Short axis basal (a) and mid-level (b) DE imaging showing inferolateral patchy enhancement in Fabry cardiomyopathy.

4.2.2.4 Endomyocardial fibrosis (EMF)

EMF is a type of restrictive cardiomyopathy, and although no exact cause has been fully understood, various factors have been described that contribute to an inflammatory response, leading to damage in the endomyocardial layers and the subsequent formation of fibrosis [36]. On CMR cine images shows apical hypertrophic pattern, (Figure 12) however LGE serves as a dependable noninvasive approach for diagnosing EMF. The characteristic DE pattern observed in EMF is subendocardial, not limited to a specific coronary distribution with overlying thrombus. It primarily affects the apical walls of the LV and may extend continuously to the inflow tract. At the ventricular apex, a distinct imaging feature known as a “double V” sign can be observed. This sign exhibits a three-layered appearance comprising normal myocardium, enhanced endomyocardium and a layer of thrombus (Figure 13). CMR findings also have prognostic value. An increased deposition of apical fibrous tissue, indexed to body surface area (BSA) (>19 mL/m2), has been directly associated with worse New York Heart Association (NYHA) functional class and elevated mortality rates [37].

Figure 12.

Cine imaging in endomyocardial fibrosis showing apical hypertrophy.

Figure 13.

DE imaging in endomyocardial fibrosis showing apical to mid ventricular scar with superimposed thrombus.

4.3 Valvular heart disease

Over the last two decades CMR has emerged as a non-invasive and radiation-free alternative that can be used in individuals with valvular heart disease. CMR can provide images of valve anatomy and enables the quantitative evaluation of stenosis and regurgitation. Cine imaging assists with assessment the valvular structures in motion along with visualization of flows. Phase-contrast velocity encoded sequences help with quantification of peak velocities and regurgitant fractions. CMR can also detect the consequences of valvular lesions, such as changes in systolic function and the effects of ventricular volume or pressure overload [38]. Time-resolved 3D phase-contrast MRI, also known as 4D flow MRI, is a newer sequence, that possesses impressive capabilities in measuring blood flow velocities within a volume, noninvasively and in vivo, across the three primary directions, enabling the dynamic assessment of blood flow in both the heart and major vessels [38].

4.4 Cardiac masses

Either of primary or secondary origin, cardiac masses can have various tissue compositions such as myxomas, rhabdomyomas, fibromas, angiosarcomas, and metastasis from extra-cardiac cancers. The characterization of cardiac masses is based on size, location, interaction with surrounding structures and mobility [39]. The first level of diagnostics remains to be an TTE as it is widely available, convenient, and of relatively minimal cost but has its own limitations.
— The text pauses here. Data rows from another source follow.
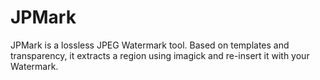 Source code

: # JPMark

JPMark is a lossless JPEG Watermark tool. Based on templates and transparency, it extracts a region using imagick and re-insert it with your Watermark. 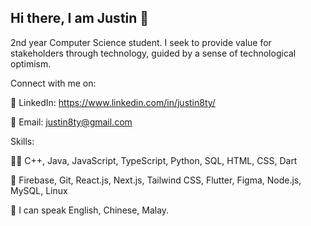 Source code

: ## Hi there, I am Justin 👋

2nd year Computer Science student. I seek to provide value for stakeholders through technology, guided by a sense of technological optimism.

Connect with me on:

💊 LinkedIn: https://www.linkedin.com/in/justin8ty/

📧 Email: justin8ty@gmail.com

Skills:

👨‍💻 C++, Java, JavaScript, TypeScript, Python, SQL, HTML, CSS, Dart

💽 Firebase, Git, React.js, Next.js, Tailwind CSS, Flutter, Figma, Node.js, MySQL, Linux

🦜 I can speak English, Chinese, Malay.

<!--
**justin8ty/justin8ty** is a ✨ _special_ ✨ repository because its `README.md` (this file) appears on your GitHub profile.

Here are some ideas to get you started:

- 🔭 I’m currently working on ...
- 🌱 I’m currently learning ...
- 👯 I’m looking to collaborate on ...
- 🤔 I’m looking for help with ...
- 💬 Ask me about ...
- 📫 How to reach me: ...
- 😄 Pronouns: ...
- ⚡ Fun fact: ...
-->
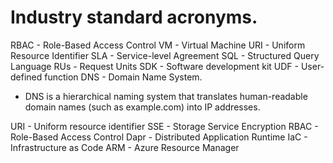 # Industry standard acronyms.

RBAC - Role-Based Access Control
VM - Virtual Machine
URI - Uniform Resource Identifier
SLA - Service-level Agreement
SQL - Structured Query Language
RUs - Request Units
SDK - Software development kit
UDF - User-defined function
DNS - Domain Name System.

- DNS is a hierarchical naming system that translates human-readable domain names (such as example.com) into IP addresses.

URI - Uniform resource identifier
SSE - Storage Service Encryption
RBAC - Role-Based Access Control
Dapr - Distributed Application Runtime
IaC - Infrastructure as Code
ARM - Azure Resource Manager
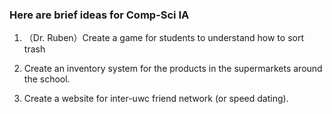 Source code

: ### Here are brief ideas for Comp-Sci IA

1. （Dr. Ruben）Create a game for students to understand how to sort trash

1. Create an inventory system for the products in the supermarkets around the school.

1. Create a website for inter-uwc friend network (or speed dating).
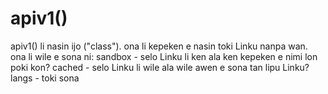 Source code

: # apiv1()
apiv1() li nasin ijo ("class"). ona li kepeken e nasin toki Linku nanpa wan. ona li wile e sona ni:
sandbox - selo Linku li ken ala ken kepeken e nimi lon poki kon?
cached - selo Linku li wile ala wile awen e sona tan lipu Linku?
langs - toki sona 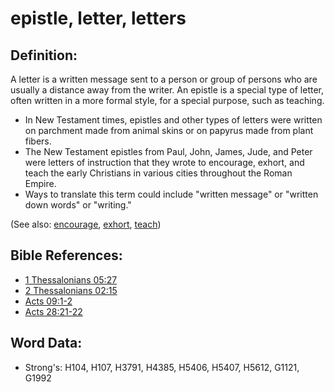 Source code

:# epistle, letter, letters #

## Definition: ##

A letter is a written message sent to a person or group of persons who are usually a distance away from the writer. An epistle is a special type of letter, often written in a more formal style, for a special purpose, such as teaching.

* In New Testament times, epistles and other types of letters were written on parchment made from animal skins or on papyrus made from plant fibers.
* The New Testament epistles from Paul, John, James, Jude, and Peter were letters of instruction that they wrote to encourage, exhort, and teach the early Christians in various cities throughout the Roman Empire.
* Ways to translate this term could include "written message" or "written down words" or "writing."

(See also: [encourage](../other/courage.md), [exhort](../kt/exhort.md), [teach](../other/teach.md))

## Bible References: ##

* [1 Thessalonians 05:27](rc://en/tn/help/1th/05/27)
* [2 Thessalonians 02:15](rc://en/tn/help/2th/02/15)
* [Acts 09:1-2](rc://en/tn/help/act/09/01)
* [Acts 28:21-22](rc://en/tn/help/act/28/21)

## Word Data: ##

* Strong's: H104, H107, H3791, H4385, H5406, H5407, H5612, G1121, G1992

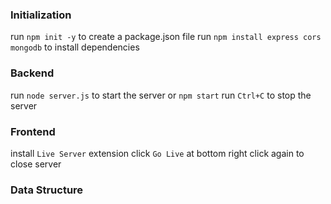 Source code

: ### Initialization
run `npm init -y` to create a package.json file
run `npm install express cors mongodb` to install dependencies

### Backend
run `node server.js` to start the server  or `npm start`
run `Ctrl+C` to stop the server

### Frontend
install `Live Server` extension
click `Go Live` at bottom right
click again to close server

### Data Structure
CMR can provide a multiplanar approach to assess the mass relative to surrounding intra- and extra-cardiac structures, tissue characterization, perfusion to assess for vascularity and enhancement. CMR enables the evaluation of various characteristics including morphology, dimensions, location, extension, homogeneity, presence of infiltration in the surrounding tissues, and signal characteristics that aid in histopathological characterization. These signal characteristics encompass fatty infiltration, necrosis, hemorrhage, calcification, vascularity, among others. To achieve a comprehensive assessment, several imaging sequences are employed, such as double-inversion recovery fast spin-echo with triple inversion recovery to assess the amount of fat within the mass, (Figure 14) pre-contrast T2-weighted imaging, resting first-pass perfusion sequences, early gadolinium imaging, and late gadolinium DE imaging (Figure 15) [40]. CMR is considered a non-invasive biopsy in the assessment of cardiac masses.

Figure 14.

T2 Stir image without (a) and with (b) fat saturation, showing a fatty mass in the right ventricular apex, likely lipoma.

Figure 15.

Four-chamber cine (a), perfusion (b) and DE (c) imaging in a large RV mass showing a large mass, which has partial perfusion, and a partial “etched appearance” on DE imaging consistent with a tumor with a large thrombus burden.
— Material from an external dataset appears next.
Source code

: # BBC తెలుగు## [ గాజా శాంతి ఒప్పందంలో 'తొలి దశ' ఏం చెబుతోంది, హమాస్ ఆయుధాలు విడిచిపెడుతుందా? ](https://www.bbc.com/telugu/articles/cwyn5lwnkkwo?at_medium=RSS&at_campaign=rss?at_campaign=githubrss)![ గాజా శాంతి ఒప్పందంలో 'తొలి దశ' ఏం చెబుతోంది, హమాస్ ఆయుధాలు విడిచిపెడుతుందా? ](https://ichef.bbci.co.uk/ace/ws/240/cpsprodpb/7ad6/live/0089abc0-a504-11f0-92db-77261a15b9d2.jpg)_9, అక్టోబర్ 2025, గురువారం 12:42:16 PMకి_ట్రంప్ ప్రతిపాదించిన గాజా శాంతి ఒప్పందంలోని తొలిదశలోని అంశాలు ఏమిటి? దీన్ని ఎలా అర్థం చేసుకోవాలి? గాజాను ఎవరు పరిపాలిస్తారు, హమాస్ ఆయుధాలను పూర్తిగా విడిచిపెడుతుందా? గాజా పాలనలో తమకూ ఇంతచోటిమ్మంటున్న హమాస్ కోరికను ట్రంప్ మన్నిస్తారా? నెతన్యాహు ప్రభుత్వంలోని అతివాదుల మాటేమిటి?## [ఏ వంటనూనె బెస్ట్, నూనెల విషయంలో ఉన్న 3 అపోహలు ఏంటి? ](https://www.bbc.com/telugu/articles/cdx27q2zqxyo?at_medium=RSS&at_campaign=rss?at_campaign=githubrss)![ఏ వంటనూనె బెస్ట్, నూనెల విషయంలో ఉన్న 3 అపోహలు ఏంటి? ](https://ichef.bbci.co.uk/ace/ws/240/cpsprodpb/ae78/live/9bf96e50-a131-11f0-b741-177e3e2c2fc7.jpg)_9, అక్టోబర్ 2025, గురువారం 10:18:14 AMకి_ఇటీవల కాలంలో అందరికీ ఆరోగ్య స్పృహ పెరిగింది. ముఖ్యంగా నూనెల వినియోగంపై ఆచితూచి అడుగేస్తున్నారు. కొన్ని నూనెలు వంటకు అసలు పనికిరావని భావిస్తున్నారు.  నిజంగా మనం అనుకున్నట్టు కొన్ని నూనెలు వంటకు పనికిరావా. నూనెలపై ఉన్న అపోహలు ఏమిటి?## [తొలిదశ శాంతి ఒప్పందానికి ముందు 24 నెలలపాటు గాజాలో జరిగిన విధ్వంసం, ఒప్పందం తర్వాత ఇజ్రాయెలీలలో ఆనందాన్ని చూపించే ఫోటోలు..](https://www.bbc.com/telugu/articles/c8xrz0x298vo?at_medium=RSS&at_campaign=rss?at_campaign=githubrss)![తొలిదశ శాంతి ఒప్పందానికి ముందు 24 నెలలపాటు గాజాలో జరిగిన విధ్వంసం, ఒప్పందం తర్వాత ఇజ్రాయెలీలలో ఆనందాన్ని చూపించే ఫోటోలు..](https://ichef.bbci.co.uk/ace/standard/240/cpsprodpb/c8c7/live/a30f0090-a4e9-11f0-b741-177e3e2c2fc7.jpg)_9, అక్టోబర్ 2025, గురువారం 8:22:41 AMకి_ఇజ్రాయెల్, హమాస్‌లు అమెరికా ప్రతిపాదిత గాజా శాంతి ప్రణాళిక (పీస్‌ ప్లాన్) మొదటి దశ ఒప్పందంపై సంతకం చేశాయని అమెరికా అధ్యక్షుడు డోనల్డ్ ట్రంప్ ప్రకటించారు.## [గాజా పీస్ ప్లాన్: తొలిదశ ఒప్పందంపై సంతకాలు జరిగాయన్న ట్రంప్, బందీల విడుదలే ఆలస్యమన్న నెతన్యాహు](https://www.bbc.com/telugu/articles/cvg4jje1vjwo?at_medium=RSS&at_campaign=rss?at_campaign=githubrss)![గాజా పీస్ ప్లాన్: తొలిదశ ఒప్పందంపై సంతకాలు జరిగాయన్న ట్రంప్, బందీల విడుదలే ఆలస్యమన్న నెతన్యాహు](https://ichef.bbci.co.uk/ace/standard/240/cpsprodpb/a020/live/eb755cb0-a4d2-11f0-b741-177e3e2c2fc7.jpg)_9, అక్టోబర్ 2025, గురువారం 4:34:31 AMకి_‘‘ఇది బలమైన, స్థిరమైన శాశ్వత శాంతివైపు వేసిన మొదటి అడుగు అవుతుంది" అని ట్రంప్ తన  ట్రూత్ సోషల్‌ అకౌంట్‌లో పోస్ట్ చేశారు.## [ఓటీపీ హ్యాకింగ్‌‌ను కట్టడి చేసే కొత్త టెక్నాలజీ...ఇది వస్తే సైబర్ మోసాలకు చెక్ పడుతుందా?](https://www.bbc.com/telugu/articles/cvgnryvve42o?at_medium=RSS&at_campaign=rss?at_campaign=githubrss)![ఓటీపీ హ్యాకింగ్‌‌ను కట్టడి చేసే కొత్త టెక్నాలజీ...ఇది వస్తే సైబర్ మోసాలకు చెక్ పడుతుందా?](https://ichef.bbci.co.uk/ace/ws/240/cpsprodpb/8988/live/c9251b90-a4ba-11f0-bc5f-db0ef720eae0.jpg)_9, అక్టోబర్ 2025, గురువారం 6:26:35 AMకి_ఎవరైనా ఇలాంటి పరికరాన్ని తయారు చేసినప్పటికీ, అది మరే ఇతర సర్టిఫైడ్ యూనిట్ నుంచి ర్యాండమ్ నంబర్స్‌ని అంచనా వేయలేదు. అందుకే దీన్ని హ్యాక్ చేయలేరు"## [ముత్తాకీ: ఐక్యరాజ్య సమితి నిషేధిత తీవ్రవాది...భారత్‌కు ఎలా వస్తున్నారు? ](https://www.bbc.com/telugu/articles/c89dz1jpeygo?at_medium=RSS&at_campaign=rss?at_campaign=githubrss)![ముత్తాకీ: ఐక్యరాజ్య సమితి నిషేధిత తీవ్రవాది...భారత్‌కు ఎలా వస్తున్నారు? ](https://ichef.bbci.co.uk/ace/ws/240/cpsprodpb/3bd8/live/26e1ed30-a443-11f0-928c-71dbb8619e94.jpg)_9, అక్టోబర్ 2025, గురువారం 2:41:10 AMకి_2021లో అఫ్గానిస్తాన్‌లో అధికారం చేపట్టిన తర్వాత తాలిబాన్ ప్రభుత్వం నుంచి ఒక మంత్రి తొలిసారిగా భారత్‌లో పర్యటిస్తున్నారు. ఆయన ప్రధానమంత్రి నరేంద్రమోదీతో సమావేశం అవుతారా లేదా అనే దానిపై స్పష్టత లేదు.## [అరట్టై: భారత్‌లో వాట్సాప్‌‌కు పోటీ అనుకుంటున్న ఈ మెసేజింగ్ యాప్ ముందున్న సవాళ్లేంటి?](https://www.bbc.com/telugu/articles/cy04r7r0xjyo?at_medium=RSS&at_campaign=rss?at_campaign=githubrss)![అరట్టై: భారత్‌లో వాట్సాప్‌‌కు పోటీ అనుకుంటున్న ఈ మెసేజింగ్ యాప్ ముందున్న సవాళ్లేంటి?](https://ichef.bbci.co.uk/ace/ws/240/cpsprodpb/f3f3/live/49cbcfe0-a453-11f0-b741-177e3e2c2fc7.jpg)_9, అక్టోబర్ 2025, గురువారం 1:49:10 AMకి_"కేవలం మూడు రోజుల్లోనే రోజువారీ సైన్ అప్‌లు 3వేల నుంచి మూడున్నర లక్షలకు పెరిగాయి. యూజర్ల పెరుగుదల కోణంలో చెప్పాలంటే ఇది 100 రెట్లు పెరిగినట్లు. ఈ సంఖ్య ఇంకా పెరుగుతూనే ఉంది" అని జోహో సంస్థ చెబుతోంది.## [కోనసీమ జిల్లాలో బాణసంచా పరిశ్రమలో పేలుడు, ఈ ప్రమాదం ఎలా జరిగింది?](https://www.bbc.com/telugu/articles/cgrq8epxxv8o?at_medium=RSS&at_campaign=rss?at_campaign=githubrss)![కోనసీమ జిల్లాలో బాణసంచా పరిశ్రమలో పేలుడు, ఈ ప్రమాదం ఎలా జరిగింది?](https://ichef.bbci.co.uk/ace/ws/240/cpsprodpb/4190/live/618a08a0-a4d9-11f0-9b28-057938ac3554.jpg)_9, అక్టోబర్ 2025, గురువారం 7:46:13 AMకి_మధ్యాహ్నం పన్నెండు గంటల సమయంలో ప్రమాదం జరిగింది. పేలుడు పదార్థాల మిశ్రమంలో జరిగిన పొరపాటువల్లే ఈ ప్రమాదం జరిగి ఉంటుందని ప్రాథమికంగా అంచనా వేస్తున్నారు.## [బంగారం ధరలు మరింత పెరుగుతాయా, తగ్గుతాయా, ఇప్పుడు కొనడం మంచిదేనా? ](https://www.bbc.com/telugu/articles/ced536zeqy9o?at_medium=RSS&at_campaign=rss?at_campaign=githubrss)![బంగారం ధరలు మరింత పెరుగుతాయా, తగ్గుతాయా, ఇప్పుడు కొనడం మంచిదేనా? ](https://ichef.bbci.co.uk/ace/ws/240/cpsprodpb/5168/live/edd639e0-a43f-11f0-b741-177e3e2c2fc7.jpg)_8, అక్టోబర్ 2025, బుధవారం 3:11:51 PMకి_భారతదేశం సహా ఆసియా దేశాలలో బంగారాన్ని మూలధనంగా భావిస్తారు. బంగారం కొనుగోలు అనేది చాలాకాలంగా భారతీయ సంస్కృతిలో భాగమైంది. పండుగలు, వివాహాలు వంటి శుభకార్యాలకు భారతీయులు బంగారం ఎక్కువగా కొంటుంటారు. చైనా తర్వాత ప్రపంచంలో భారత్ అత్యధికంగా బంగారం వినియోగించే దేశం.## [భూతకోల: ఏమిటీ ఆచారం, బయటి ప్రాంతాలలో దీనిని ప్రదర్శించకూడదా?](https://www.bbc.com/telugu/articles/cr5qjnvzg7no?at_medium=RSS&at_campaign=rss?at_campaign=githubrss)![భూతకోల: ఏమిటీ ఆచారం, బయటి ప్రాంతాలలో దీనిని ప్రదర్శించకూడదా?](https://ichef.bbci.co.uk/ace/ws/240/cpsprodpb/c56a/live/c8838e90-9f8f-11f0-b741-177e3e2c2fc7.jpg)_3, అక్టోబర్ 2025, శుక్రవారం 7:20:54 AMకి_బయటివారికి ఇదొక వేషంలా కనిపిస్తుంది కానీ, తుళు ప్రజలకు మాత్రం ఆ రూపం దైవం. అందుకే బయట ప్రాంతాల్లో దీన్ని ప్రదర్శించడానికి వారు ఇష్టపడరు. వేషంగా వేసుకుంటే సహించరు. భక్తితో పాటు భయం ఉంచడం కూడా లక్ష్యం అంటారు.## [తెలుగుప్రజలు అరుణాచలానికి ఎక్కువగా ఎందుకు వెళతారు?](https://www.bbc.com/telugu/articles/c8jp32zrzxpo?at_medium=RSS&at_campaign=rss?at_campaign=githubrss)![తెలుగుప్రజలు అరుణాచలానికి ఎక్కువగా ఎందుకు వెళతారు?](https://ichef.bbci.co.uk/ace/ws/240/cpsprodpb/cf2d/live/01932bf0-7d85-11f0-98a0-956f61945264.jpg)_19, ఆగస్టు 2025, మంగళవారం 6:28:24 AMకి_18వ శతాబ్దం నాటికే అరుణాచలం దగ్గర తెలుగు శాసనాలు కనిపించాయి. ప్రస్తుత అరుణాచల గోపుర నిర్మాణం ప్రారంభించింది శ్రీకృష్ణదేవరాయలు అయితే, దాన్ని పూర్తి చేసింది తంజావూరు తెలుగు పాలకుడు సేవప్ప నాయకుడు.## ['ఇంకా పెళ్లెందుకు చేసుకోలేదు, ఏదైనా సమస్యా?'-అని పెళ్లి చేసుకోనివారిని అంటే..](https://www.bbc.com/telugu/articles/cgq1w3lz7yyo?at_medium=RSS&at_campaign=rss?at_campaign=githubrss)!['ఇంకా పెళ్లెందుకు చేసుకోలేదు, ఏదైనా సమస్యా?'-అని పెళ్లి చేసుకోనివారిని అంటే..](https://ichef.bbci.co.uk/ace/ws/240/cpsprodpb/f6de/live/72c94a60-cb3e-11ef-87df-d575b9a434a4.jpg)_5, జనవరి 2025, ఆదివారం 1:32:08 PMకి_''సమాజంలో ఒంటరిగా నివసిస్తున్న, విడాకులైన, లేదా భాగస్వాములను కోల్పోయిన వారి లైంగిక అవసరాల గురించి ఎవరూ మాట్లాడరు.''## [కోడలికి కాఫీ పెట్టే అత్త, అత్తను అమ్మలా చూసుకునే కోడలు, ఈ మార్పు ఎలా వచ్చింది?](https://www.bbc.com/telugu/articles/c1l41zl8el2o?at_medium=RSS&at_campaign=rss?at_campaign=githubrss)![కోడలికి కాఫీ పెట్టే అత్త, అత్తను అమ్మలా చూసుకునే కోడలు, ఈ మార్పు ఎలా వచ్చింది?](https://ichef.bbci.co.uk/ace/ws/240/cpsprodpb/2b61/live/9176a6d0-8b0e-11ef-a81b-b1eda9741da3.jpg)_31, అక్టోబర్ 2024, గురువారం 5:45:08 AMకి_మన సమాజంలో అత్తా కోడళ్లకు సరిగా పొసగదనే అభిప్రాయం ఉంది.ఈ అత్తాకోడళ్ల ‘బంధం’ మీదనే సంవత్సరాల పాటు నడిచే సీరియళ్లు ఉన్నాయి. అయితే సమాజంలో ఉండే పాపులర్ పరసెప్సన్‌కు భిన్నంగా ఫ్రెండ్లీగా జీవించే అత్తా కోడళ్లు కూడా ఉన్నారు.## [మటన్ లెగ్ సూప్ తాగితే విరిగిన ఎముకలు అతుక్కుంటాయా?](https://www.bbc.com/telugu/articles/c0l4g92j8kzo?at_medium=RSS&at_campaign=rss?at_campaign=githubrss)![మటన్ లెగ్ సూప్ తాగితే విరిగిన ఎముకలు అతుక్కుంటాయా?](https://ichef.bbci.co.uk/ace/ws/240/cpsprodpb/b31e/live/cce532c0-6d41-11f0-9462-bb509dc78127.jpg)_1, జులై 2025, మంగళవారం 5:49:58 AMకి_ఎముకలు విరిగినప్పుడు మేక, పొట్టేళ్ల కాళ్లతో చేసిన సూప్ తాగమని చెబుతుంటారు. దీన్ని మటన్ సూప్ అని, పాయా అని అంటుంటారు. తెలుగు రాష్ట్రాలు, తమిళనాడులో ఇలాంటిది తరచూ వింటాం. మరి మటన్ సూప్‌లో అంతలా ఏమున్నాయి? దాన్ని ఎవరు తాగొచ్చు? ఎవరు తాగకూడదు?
4.5 Pericardial evaluation

CMR is a highly beneficial tool for evaluating and tracking various pericardial conditions, such as pericarditis, pericardial effusion, and constrictive pericarditis. Cine sequences evaluate function and effusion, free-breathing real time sequence assess ventricular interdependence in constriction, T2-STIR identifies edema, DE sequence detects LGE that indicates inflammation or fibrosis (Figure 16), and other T1- and T2-weighted and perfusion imaging techniques are used for tissue characterization of pericardial effusion and masses [41]. DE sequence plays a crucial role in diagnosing pericardial inflammation and monitoring the effectiveness of anti-inflammatory treatments [42]. The degree of pericardial LGE observed in the initial MRI is significantly linked to recurring episodes of pericarditis and the need for intensified therapy. Recent research has introduced quantitative methods for measuring pericardial LGE, which may have potential clinical applications in the future [43]. Differentiating between active pericarditis and chronic inflammation leading to constrictive pericarditis is of utmost importance, as the treatment modalities are completely different (anti-inflammatory drugs vs. pericardiectomy).

Figure 16.

Short axis DE imaging showing diffuse circumferential pericardial enhancement, consistent with acute pericarditis.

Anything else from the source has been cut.